The Trustees of Reservations, who own East Beach, do not approve of nude bathing or nude anything else taking place on their property, but they were not around at the moment.

“You have good ideas, Cornelius,” I said. “When I am king, you may have my hat.”

An hour later a pickup came up from the south and we got back into our clothes. The driver was Iowa, a retired guy from the Midwest who now lived on the Vineyard year-round and fished all of the time. Iowa stopped in front of us and glanced at the rods on the roof rack.

“Anything?” he asked.

“Not since daybreak,” said Zee, fastening a button on her shirt.

“You been up to the lighthouse?”

“Up there and back this far. Not a fish.”

“You try the gut?”

“No, and we didn't try in the pond. Maybe you'll find some there.”

“I doubt it,” he said gloomily.

“If you don't go, you don't know,” said Zee, quoting a trusty fisherman's maxim.

Iowa looked at the bedspread and at the sand in our hair and smiled. “It's a nice day anyway, fish or no fish. I'll toss a couple of lines at the Jetties and then try the gut. Maybe there's a stray out there somewhere.”

He drove on, and we stripped again and went back into the water to rinse off. Then we dressed and drove back to my house for showers and clothes without sand in them. Afterwards we sat on my balcony and drank sun tea and looked out over the pond. Beyond the pond was a strip of land bearing the road between Edgartown and Oak Bluffs. In two places bridges crossed over channels connecting
the pond to the Sound beyond. On the far side of the road were miles of gentle beach greatly favored by island visitors with small children. Already the beach road was lined with cars as the August people poured onto the sands.

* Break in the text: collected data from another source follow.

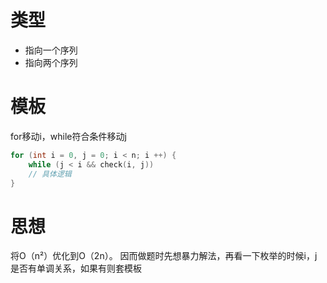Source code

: # 类型

- 指向一个序列
- 指向两个序列

# 模板

for移动i，while符合条件移动j
```cpp
for (int i = 0, j = 0; i < n; i ++) {
	while (j < i && check(i, j))
	// 具体逻辑
}
```

# 思想

将O（n²）优化到O（2n）。
因而做题时先想暴力解法，再看一下枚举的时候i，j是否有单调关系，如果有则套模板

“Tell me about your Aunt Amelia's emeralds,” I said.

Zee looked at me with surprise. “How do you know about Aunt Amelia's emeralds?”

I told her about the Chief's visit.

She smiled. “So you'll be there Saturday night for the big event. I'm glad. I'll be there too. Aunt Amelia says that Aunt Emily insisted upon it. Apparently Aunt Emily wants me to start mingling with proper society again.”

Zee was not-long divorced from the doctor she'd helped put through medical school who had then replaced Zee with a younger lovely who, unlike Zee, adored him as much as he believed he deserved. Dr. Paul Madieras, known to me as Dr. Jerk, and his new bride now lived somewhere on the mainland, while Zee glued her life back together working as a nurse in the Martha's Vineyard hospital. Zee had come to the Vineyard from Cambridge after the divorce because Ray and Amelia Muleto, her father's brother and his wife, had offered a sanctuary she'd needed.

“Why didn't you go back to Fall River?” I'd asked her one day while we were raking for littlenecks in Katama Pond and she was finally telling me something about the divorce.